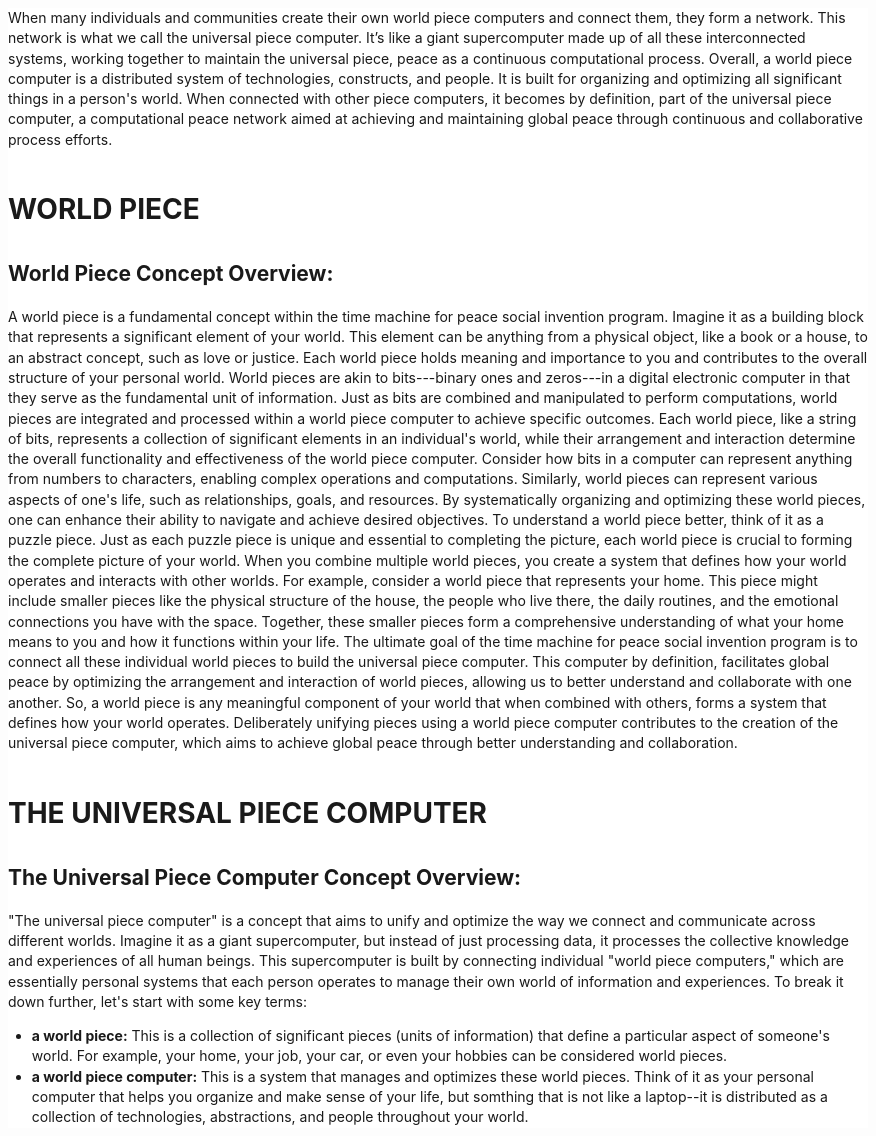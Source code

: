 When many individuals and communities create their own world piece computers and connect them, they form a network. This network is what we call the universal piece computer. It’s like a giant supercomputer made up of all these interconnected systems, working together to maintain the universal piece, peace as a continuous computational process.
Overall, a world piece computer is a distributed system of technologies, constructs, and people. It is built for organizing and optimizing all significant things in a person's world. When connected with other piece computers, it becomes by definition, part of the universal piece computer, a computational peace network aimed at achieving and maintaining global peace through continuous and collaborative process efforts.

# **WORLD PIECE**
## **World Piece Concept Overview:**
A world piece is a fundamental concept within the time machine for peace social invention program. Imagine it as a building block that represents a significant element of your world. This element can be anything from a physical object, like a book or a house, to an abstract concept, such as love or justice. Each world piece holds meaning and importance to you and contributes to the overall structure of your personal world.
World pieces are akin to bits---binary ones and zeros---in a digital electronic computer in that they serve as the fundamental unit of information. Just as bits are combined and manipulated to perform computations, world pieces are integrated and processed within a world piece computer to achieve specific outcomes. Each world piece, like a string of bits, represents a collection of significant elements in an individual's world, while their arrangement and interaction determine the overall functionality and effectiveness of the world piece computer.
Consider how bits in a computer can represent anything from numbers to characters, enabling complex operations and computations. Similarly, world pieces can represent various aspects of one's life, such as relationships, goals, and resources. By systematically organizing and optimizing these world pieces, one can enhance their ability to navigate and achieve desired objectives.
To understand a world piece better, think of it as a puzzle piece. Just as each puzzle piece is unique and essential to completing the picture, each world piece is crucial to forming the complete picture of your world. When you combine multiple world pieces, you create a system that defines how your world operates and interacts with other worlds.
For example, consider a world piece that represents your home. This piece might include smaller pieces like the physical structure of the house, the people who live there, the daily routines, and the emotional connections you have with the space. Together, these smaller pieces form a comprehensive understanding of what your home means to you and how it functions within your life.
The ultimate goal of the time machine for peace social invention program is to connect all these individual world pieces to build the universal piece computer. This computer by definition, facilitates global peace by optimizing the arrangement and interaction of world pieces, allowing us to better understand and collaborate with one another.
So, a world piece is any meaningful component of your world that when combined with others, forms a system that defines how your world operates. Deliberately unifying pieces using a world piece computer contributes to the creation of the universal piece computer, which aims to achieve global peace through better understanding and collaboration.

# **THE UNIVERSAL PIECE COMPUTER**
## **The Universal Piece Computer Concept Overview:**
"The universal piece computer" is a concept that aims to unify and optimize the way we connect and communicate across different worlds. Imagine it as a giant supercomputer, but instead of just processing data, it processes the collective knowledge and experiences of all human beings. This supercomputer is built by connecting individual "world piece computers," which are essentially personal systems that each person operates to manage their own world of information and experiences.
To break it down further, let's start with some key terms:
- **a world piece:** This is a collection of significant pieces (units of information) that define a particular aspect of someone's world. For example, your home, your job, your car, or even your hobbies can be considered world pieces.
- **a world piece computer:** This is a system that manages and optimizes these world pieces. Think of it as your personal computer that helps you organize and make sense of your life, but somthing that is not like a laptop--it is distributed as a collection of technologies, abstractions, and people throughout your world.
--------------------------------
§ TO DO: Copy the lines that hold the word "Overview". Take them from the records above.

§ EXERCISE RESPONSE:
## **World Piece Concept Overview:**
## **The Universal Piece Computer Concept Overview:**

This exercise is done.